No, our rural-based community isn't dying

The latest population figures from the U.S. Census Bureau indicate an overall continuing trend in Nebraska of urban growth and a steady rural decline.

Douglas, Sarpy and Lancaster counties, Nebraska’s three largest counties, all hit record population levels as of July 1 of last year and now account for more than 55 percent of the 1.93 million state residents, also an all-time high.

Interestingly enough, Colfax and Platte join Dodge and Washington along the Highway 30 corridor as counties that have achieved population growth in both the full 2000s decade and here in the 2010s. But, Colfax and Platte both suffer from outmigration, with each having more than 1,000 more people move out of their county than move in from other parts of the U.S., according to Research Coordinator/Census expert David Drozd of the Center for Public Affairs Research. Only six Nebraska counties have a higher level of net domestic outmigration (Dawson, Hall, Dakota, Lincoln, Scotts Bluff, and Madison), he noted.

There are several general misconceptions regarding smaller communities like Schuyler that hinder it because we’re considered “the smaller guy.” Among them are “there’s nothing to do,” “there are no shopping options,” “there are no restaurants” and “small communities don’t offer anything special.”

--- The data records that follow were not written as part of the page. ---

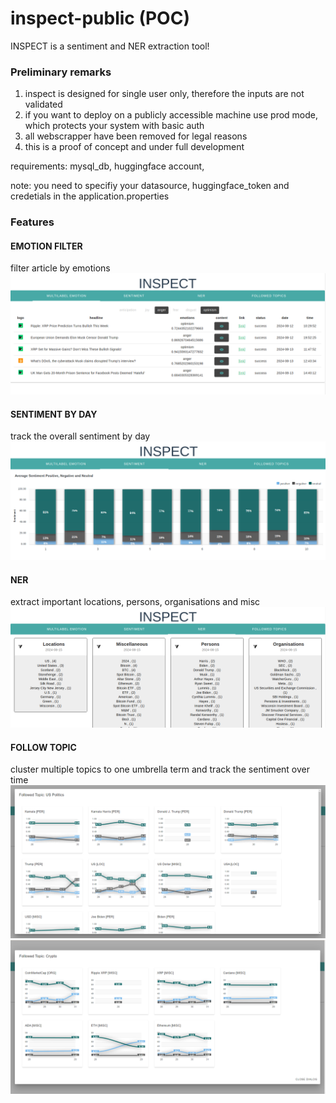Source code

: # inspect-public (POC)
INSPECT is a sentiment and NER extraction tool!

### Preliminary remarks
1) inspect is designed for single user only, therefore the inputs are not validated
2) if you want to deploy on a publicly accessible machine use prod mode, which protects your system with basic auth
3) all webscrapper have been removed for legal reasons 
4) this is a proof of concept and under full development

requirements: mysql_db, huggingface account,  

note: you need to specifiy your datasource, huggingface_token and credetials in the application.properties

### Features

#### EMOTION FILTER
filter article by emotions
![emotion_filter](./Screenshots/emotion_filter.png)


#### SENTIMENT BY DAY
track the overall sentiment by day
![sentiment_by](./Screenshots/sentiment_by_day.png)

#### NER
extract important locations, persons, organisations and misc 
![ner](./Screenshots/NER.png)

#### FOLLOW TOPIC
cluster multiple topics to one umbrella term and track the sentiment over time
![sentiment_by](./Screenshots/followed_topic.PNG)
![sentiment_by](./Screenshots/followed_topic_2.PNG)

But in the last few years, Colfax County has rallied together and established itself as not only a rural community but one that is on the rise. 

Numerous local businesses have come or are coming to our area, as the Sun has documented. Schuyler Economic Development recently won the 2018 Innovative Project of the Year award from the Nebraska Investment Finance Authority for efforts in getting housing projects underway locally.

But a few things that our community has more of that perhaps often get overlooked: We have unmatched heart, grit, compassion and determination. 

When the historic flood devastated our area, we weren’t divided, we didn’t fold or buckle. We rallied, together. Community leaders from different agencies put egos and job titles aside to work together. Residents from all walks of life also helped one another.

We’re not just Nebraska Strong, we’re Schuyler Strong.

A big local issue right now is retaining its young people. We still need to figure out what we can do to show our young people this is a thriving community they can come back to after school to work, live and raise their families. Perhaps there isn’t a perfect answer, but efforts are underway.

There are dozens of other local service groups, nonprofits and other efforts one can get involved with that organize different community events, are addressing housing problems and entertainment options.

It boils down to this: Get involved.

If we want Colfax County to thrive and be a great place for generations to come, we have to do something about it now.

We know Schuyler and Colfax County as a whole are special, but we owe it to this great place we call home to prove it. If we want to help revitalize rural Nebraska, that means we have to get involved with local efforts and talk with our state leaders, fight for our future generations. We need to be part of the solution and not wait for one to fall out of thin air. People are what makes this community tick.

Nebraska can’t and won’t be strong without its rural backbone made by communities like ours.